Given the number of stories in the news, the phishing scams delivered to our email, and the portrayal of crazy schemes in movies, I am often asked for some practical tips that a business owner might consider to safeguard their business from fraud.
Here are my top ten practical tips on protecting your business against fraud:
Understand Fraud Factors
Factors contributing to fraud are commonly referred to as the “Fraud Triangle, which is a framework explaining how some individuals are more susceptible to commit fraud.
Individuals experiencing all three of these factors; motivations/pressures (such as a financial need), opportunity, and ability to rationalize the behavior may be more likely to commit fraud.
A small organization with limited staff may have individuals who rationalize their behavior by believing they deserve more or they work in an environment with limited internal controls that provides the opportunity. Business owners should understand these factors and evaluate their organizations and staffing against the risks of fraud.
Employee Practices
In this tight labor market, your hiring speed has probably increased so as not to lose out on the top candidates. In your pursuit for the perfect employee, don’t shortchange your process by skipping reference and background checks. It is essential to exercise appropriate diligence in the hiring of skilled, qualified personnel.
As a business owner, you should also make sure employees handling funds and corporate accounting services are covered by an insurance bond and that you have adequate insurance coverage for employee practices liability (EPLI). Likewise, it is very important to have human resources and labor counsel available to assist you as you make decisions geared to correcting behavior or terminating employees.
Fraud Training
Bring it into the open, conduct fraud training for your employees, so they understand what is considered fraud and how to spot it. In its 2018 Report to the Nations, the Association of Certified Fraud Examiners, reported that 30% of Fraud was exposed through a tip.

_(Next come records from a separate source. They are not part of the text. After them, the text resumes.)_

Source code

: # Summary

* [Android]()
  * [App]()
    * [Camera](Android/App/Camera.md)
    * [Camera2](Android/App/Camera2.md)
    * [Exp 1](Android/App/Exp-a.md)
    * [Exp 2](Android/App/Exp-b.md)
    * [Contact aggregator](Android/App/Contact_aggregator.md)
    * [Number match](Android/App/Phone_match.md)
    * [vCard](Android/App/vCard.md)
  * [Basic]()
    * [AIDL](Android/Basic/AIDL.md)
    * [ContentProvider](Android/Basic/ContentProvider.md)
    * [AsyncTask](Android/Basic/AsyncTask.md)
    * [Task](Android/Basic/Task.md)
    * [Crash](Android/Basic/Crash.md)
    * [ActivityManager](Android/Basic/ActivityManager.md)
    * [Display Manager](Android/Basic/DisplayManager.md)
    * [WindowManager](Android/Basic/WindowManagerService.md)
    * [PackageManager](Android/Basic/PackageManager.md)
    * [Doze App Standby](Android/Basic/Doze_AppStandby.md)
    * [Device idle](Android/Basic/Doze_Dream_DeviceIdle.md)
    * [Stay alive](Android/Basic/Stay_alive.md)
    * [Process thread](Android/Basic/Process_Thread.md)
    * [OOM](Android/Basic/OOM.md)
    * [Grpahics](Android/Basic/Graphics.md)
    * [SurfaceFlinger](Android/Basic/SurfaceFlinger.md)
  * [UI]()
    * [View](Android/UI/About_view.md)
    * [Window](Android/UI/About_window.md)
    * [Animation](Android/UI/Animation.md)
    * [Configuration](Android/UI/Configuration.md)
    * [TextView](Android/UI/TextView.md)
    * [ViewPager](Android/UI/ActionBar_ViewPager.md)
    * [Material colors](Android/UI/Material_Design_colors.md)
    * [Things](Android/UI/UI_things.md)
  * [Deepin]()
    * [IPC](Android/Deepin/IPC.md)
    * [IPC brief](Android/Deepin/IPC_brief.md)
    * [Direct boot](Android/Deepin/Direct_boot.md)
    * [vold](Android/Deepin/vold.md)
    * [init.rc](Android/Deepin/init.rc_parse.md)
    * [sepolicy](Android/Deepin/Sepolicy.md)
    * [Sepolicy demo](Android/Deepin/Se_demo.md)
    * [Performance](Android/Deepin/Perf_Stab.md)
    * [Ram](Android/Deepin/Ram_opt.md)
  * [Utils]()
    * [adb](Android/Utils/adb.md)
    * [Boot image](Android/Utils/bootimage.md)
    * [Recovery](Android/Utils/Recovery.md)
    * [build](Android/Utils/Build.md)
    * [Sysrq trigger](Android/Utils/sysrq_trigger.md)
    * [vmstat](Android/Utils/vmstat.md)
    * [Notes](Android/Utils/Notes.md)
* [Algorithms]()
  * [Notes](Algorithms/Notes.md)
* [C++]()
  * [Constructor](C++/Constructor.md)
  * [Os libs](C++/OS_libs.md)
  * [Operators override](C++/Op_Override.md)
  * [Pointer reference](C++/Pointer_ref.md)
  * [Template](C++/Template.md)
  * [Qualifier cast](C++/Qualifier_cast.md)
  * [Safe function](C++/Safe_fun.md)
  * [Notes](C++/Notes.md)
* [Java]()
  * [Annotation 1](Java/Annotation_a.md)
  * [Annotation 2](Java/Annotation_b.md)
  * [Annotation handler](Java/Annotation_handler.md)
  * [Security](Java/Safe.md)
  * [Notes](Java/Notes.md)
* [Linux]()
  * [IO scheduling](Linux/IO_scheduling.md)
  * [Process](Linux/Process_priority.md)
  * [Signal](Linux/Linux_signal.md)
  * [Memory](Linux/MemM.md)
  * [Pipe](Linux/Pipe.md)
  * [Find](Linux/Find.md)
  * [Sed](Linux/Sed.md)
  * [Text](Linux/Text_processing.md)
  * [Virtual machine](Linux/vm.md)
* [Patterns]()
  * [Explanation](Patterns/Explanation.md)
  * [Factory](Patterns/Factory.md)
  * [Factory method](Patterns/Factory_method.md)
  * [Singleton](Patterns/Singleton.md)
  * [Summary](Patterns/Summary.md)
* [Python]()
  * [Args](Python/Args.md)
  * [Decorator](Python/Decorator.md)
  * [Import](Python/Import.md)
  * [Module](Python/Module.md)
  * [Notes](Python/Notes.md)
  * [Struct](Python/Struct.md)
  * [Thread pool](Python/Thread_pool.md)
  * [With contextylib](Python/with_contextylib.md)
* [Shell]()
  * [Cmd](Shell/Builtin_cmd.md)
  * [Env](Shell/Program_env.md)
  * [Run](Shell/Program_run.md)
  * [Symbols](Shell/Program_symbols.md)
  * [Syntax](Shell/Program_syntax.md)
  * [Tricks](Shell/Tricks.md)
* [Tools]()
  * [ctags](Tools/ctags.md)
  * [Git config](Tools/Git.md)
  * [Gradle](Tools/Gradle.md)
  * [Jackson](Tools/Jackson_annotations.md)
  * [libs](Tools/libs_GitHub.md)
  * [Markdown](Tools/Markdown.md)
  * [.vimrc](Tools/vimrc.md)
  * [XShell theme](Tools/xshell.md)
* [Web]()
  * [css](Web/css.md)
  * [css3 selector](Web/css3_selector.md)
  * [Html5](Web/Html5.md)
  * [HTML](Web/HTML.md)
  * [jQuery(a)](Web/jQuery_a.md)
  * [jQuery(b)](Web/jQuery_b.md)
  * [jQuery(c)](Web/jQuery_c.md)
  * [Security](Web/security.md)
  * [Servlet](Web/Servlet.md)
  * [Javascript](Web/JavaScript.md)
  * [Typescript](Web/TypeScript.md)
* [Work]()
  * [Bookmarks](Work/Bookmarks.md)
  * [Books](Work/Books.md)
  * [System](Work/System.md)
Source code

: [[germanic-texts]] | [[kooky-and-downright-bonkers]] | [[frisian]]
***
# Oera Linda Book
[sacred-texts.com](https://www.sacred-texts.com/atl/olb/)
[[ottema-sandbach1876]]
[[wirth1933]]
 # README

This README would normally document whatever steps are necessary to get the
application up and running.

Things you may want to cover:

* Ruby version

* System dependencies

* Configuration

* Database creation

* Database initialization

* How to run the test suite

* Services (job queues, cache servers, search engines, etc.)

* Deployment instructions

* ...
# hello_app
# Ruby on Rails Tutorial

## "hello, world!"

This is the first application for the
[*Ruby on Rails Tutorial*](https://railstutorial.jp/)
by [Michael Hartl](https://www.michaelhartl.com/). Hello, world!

Establish, Maintain and Participate in Strong Internal Controls
Establish, maintain and participate in a robust internal control environment by staffing roles so duties are appropriately segregated. Your key goals should include preparing accurate financial statements, tax returns and other regularity reports; complying with laws and regulations; efficient and effective operations; and, ultimately, safeguarding assets.
In smaller environments where there are limited resources, the business owner needs to make sure he/she plays a key role in internal control.
Some key things the owner should do include:
- Opening and reviewing the original bank statements to look for improprieties or unusual items
- Maintain check-signing authority and review the underlying support before checks are sent to vendors
- Be familiar with the vendors and question unusual payees and expenses.
In larger environments, there may be enough employees to spread these controls around to others, but the owner should always make sure the employees know he/she is watching – do some surprise checks every now and then.
Understand your Financial Statements and Tax Reporting
Financial and tax reporting has continued to become more complicated as rules continue to change. It is imperative that as the business owner, your understand the content of all internal management and external reports and review them regularly. Seek the assistance of your corporate accounting services team, especially if you suspect something is amiss.
Establish and Monitor KPIs
Key Performance Indicators (KPIs) assist management run the day-to-day operations and, depending on the criteria, a KPI may be something reviewed on an hourly, daily, weekly or monthly basis; in any case, way more timely than a financial report. Business owners should work with their teams to identify both financial and nonfinancial metrics that can be used to monitor the business – and provide opportunities to check on anomalies timely in order to take corrective action.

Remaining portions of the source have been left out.